The #1 Skill You Need To Start an Online Business — And How To Master It

You are likely not surprised to hear that online businesses are on the rise. According to Oberlo.com, 218.8 million US consumers will shop online and e-commerce sales are expected to account for 20.8% of retail sales worldwide. in 2023. So, if you are thinking of starting a business, there is a high chance that it’ll end up being an online business.

So, let’s cut to the chase. You’re bombarded with lists, books, courses, and YouTube videos telling you about the 101 skills you absolutely need to start an online business. But what if there’s actually just one? One skill that’s the foundation of everything else. A skill that makes the difference between a business that takes off and one that tanks.

The Skill You Can’t Ignore = Customer Understanding

You read that right. Not coding. Not marketing. Not sales. Those are just tools, tactics. The skill—the one that really matters—is understanding your customer. Know them better than they know themselves.

WHY? Because you're not just selling a product or a service. You're solving a problem. And to solve a problem, you have to understand it inside and out, and you have to understand the people who have it.

Understanding your customer gives you a roadmap for everything else—product design, marketing, sales, you name it.

WHY MOST BUSINESSES FAIL

The graveyard of failed businesses is full of entrepreneurs who thought they had a genius idea. They poured money into building it, only to hear crickets when they launched. Why? Because they were solving a problem nobody had. Or solving it in a way nobody cared about. Because they didn’t understand their customer.

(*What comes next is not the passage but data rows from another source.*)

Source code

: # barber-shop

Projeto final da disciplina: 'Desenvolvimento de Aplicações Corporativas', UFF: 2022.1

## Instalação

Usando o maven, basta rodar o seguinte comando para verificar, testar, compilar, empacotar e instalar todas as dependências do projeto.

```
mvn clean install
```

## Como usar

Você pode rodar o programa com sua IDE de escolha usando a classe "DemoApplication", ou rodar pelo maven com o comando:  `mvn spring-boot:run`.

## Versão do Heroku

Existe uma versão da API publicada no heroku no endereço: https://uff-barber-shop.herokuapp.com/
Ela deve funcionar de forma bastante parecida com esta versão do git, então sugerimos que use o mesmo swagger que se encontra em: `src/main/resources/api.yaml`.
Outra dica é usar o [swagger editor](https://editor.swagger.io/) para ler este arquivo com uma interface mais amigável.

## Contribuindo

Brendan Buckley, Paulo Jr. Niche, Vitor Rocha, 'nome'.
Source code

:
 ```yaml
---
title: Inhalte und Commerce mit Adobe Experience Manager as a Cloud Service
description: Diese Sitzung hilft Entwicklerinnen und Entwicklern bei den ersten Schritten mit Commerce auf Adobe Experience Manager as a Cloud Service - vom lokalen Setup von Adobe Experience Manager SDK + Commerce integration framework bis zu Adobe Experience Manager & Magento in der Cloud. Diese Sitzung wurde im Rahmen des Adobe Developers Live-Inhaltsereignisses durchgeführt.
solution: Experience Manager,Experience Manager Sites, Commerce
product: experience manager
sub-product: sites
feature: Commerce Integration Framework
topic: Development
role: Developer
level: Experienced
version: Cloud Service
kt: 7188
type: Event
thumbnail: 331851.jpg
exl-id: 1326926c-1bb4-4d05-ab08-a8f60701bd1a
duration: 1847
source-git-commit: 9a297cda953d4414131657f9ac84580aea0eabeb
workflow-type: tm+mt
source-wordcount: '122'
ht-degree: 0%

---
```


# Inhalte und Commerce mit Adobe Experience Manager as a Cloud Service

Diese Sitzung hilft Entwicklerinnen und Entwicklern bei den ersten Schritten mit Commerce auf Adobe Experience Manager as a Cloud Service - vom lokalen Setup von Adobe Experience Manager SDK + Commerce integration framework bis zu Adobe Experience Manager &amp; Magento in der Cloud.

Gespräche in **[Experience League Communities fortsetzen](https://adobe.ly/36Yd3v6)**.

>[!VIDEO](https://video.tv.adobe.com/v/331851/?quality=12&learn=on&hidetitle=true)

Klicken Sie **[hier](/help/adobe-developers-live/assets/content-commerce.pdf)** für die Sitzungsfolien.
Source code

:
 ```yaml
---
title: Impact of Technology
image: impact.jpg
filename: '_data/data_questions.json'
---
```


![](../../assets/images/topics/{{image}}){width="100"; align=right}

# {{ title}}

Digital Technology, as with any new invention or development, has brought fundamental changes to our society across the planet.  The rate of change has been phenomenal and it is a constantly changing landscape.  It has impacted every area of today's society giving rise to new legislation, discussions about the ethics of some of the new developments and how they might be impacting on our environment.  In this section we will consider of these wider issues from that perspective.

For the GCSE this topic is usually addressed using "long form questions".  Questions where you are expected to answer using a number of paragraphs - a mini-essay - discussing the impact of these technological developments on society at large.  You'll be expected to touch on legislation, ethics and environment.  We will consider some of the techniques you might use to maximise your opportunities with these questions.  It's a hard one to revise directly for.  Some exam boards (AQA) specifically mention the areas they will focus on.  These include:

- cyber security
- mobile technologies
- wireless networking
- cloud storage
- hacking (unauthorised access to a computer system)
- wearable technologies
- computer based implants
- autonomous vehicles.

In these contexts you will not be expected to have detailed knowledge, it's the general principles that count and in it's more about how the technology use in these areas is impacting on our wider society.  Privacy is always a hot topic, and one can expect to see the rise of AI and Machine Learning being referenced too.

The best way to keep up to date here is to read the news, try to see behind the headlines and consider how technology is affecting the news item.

HOW TO GET INSIDE YOUR CUSTOMER’S HEAD

So how do you get this superpower of customer understanding? Here’s your game plan:

Talk To Them

Don’t guess, ask. Seriously, pick up the phone, send an email, shoot a DM. Go to an event in person or join an online group. Use whatever method you can to communicate directly with potential customers. Listen more than you talk, and ask open-ended questions. “What frustrates you about [the problem your business is solving]?”

Use Social Media

Not just to broadcast your message, but to listen. What are people complaining about? What are they wishing for? These are insights.

Do Competitive Research

See what your competitors are doing right—and wrong. Read their reviews, look at their social media engagement. The customers are already telling you what they like and what they don’t.

A/B Testing

Once you have a product or a service, never stop testing. Change one variable at a time—price, landing page, ad copy—and see how customers respond. This is real-time feedback. Use it.

Build A Minimum Viable Product (MVP)

Before going all-in, create a basic version of your product or service with just the essential features. Get it out there and see how people react. Learn, tweak, iterate. This will save you from spending effort on building what you believe is the perfect product, only to find out that your customers have little to no interest in it.

Make It A Habit

Customer understanding isn’t a one-time thing. It’s ongoing. It’s your compass. The market changes, people’s preferences evolve. Even after you build up a client base, find ways to keep your finger on the pulse, and adapt.

CONCLUSION

So, here is the raw truth — you started this business, but it’s not your show anymore. It’s your customer’s. If you don’t get that, you might as well burn your money. This isn’t a vanity project; it’s a business. And businesses run on revenue, not ego. The only way to get that revenue rolling in? Give the customers what they want, how they want it, when they want it. Put their desires, their problems, their needs front and center, and you won’t just survive—you’ll thrive.